Community Research and Development Information Service - CORDIS

Health effects of seafood by-products

Seafood such as fish, crustaceans and even seaweed has long been a source of bioactive nutrients that are beneficial for human health. Researchers have delved into how these compounds can change during storage and digestion.
Health effects of seafood by-products
Products such as cod liver oil, fish proteins, and seaweed extracts are considered to have many health benefits, and have been marketed as such for years. But there has been little research on how these products are changed by storage, formulation, digestion and absorption by the body's cells.

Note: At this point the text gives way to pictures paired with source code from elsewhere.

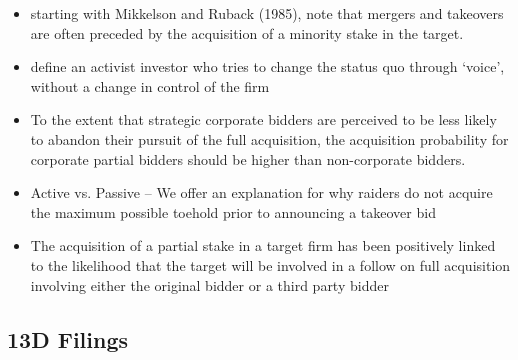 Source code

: \documentclass[12pt]{article}
\begin{document}
\begin{itemize}
        \item starting with Mikkelson and Ruback (1985), note that mergers and takeovers are often preceded by the acquisition of a minority stake in the target. \citep{Greenwood2009}

        \item define an activist investor who tries to change the status quo through ‘voice’, without a change in control of the firm \citep{Greenwood2009}

        \item To the extent that strategic corporate bidders are perceived to be less likely to abandon their pursuit of the full acquisition, the acquisition probability for corporate partial bidders should be higher than non-corporate bidders.

        \item Active vs. Passive -- We offer an explanation for why raiders do not acquire the maximum possible toehold prior to announcing a takeover bid \citep{Goldman2005}

        \item The acquisition of a partial stake in a target firm has been positively linked to the likelihood that the target will be involved in a follow on full acquisition involving either the original bidder or a third party bidder \citep{Akhigbe2007}

    \end{itemize}


\subsection{13D Filings}
\end{document}
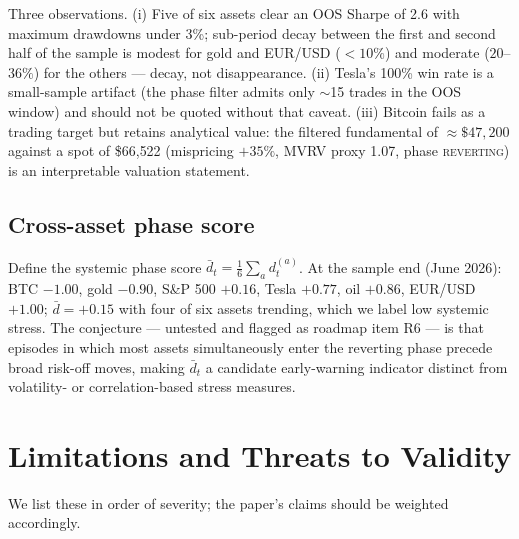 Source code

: \documentclass[11pt,a4paper]{article}
\begin{document}
Three observations. (i) Five of six assets clear an OOS Sharpe of 2.6 with maximum drawdowns under 3\%; sub-period decay between the first and second half of the sample is modest for gold and EUR/USD ($<10\%$) and moderate ($20$--$36\%$) for the others --- decay, not disappearance. (ii) Tesla's 100\% win rate is a small-sample artifact (the phase filter admits only $\sim$15 trades in the OOS window) and should not be quoted without that caveat. (iii) Bitcoin fails as a trading target but retains analytical value: the filtered fundamental of $\approx\$47{,}200$ against a spot of \$66{,}522 (mispricing $+35\%$, MVRV proxy 1.07, phase \textsc{reverting}) is an interpretable valuation statement.

\subsection{Cross-asset phase score}

Define the systemic phase score $\bar{d}_t = \tfrac{1}{6}\sum_{a} d^{(a)}_t$. At the sample end (June 2026): BTC $-1.00$, gold $-0.90$, S\&P 500 $+0.16$, Tesla $+0.77$, oil $+0.86$, EUR/USD $+1.00$; $\bar{d} = +0.15$ with four of six assets trending, which we label low systemic stress. The conjecture --- untested and flagged as roadmap item R6 --- is that episodes in which most assets simultaneously enter the reverting phase precede broad risk-off moves, making $\bar{d}_t$ a candidate early-warning indicator distinct from volatility- or correlation-based stress measures.

\section{Limitations and Threats to Validity}\label{sec:limits}

We list these in order of severity; the paper's claims should be weighted accordingly.
\end{document}
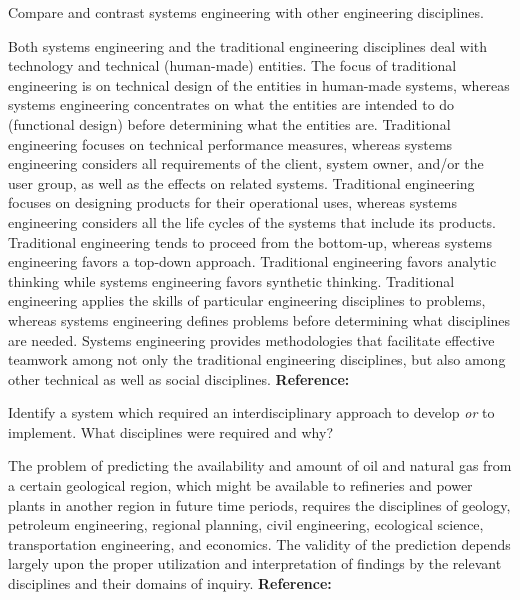 \begin{exercises}
    \begin{exercise} 
    \label{sea-01-30}
        Compare and contrast systems engineering with other engineering disciplines.
    \end{exercise}
    \begin{solution}
        Both systems engineering and the traditional engineering disciplines deal with technology and technical (human-made) entities. The focus of traditional engineering is on technical design of the entities in human-made systems, whereas systems engineering concentrates on what the entities are intended to do (functional design) before determining what the entities are. Traditional engineering focuses on technical performance measures, whereas systems engineering considers all requirements of the client, system owner, and/or the user group, as well as the effects on related systems. Traditional engineering focuses on designing products for their operational uses, whereas systems engineering considers all the life cycles of the systems that include its products. Traditional engineering tends to proceed from the bottom-up, whereas systems engineering favors a top-down approach. Traditional engineering favors analytic thinking while systems engineering favors synthetic thinking. Traditional engineering applies the skills of particular engineering disciplines to problems, whereas systems engineering defines problems before determining what disciplines are needed. Systems engineering provides methodologies that facilitate effective teamwork among not only the traditional engineering disciplines, but also among other technical as well as social disciplines. \textbf{Reference:}
    \end{solution}
    
    \begin{exercise} 
    \label{sea-01-32}
        Identify a system which required an interdisciplinary approach to develop \textit{or} to implement. What disciplines were required and why?
    \end{exercise}
    \begin{solution}
        The problem of predicting the availability and amount of oil and natural gas from a certain geological region, which might be available to refineries and power plants in another region in future time periods, requires the disciplines of geology, petroleum engineering, regional planning, civil engineering, ecological science, transportation engineering, and economics. The validity of the prediction depends largely upon the proper utilization and interpretation of findings by the relevant disciplines and their domains of inquiry. \textbf{Reference:}
    \end{solution}
    

\end{exercises}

The EU-funded 'Bioactive compounds from seafood byproducts' (BIOSEAFOOD) project aimed to study the changes in such compounds in the period between harvesting and ingestion. Researchers focused on any losses in bioactivity, as well as the potential for positive or negative effects after digestion.

Three groups of compounds were investigated: omega-3 oils in cod liver oil, fish hydrolysate (protein paste) and polyphenols in seaweed extract. All three groups were shown to be extremely stable in the production and storage phases. Cod liver oil, however, was changed during digestion.

Hydrolysate and seaweed extracts showed good antioxidant properties, and all three caused changes in protein expression after digestion, thereby demonstrating bioactivity. Other significant findings were that seaweed extract stimulates the immune system, and that protein hydrolysates displayed anti-tumour effects.

These results have shed light on how seafood products change within the digestive system. They confirm that the compounds have bioactivity, and also demonstrate new health benefits for the first time.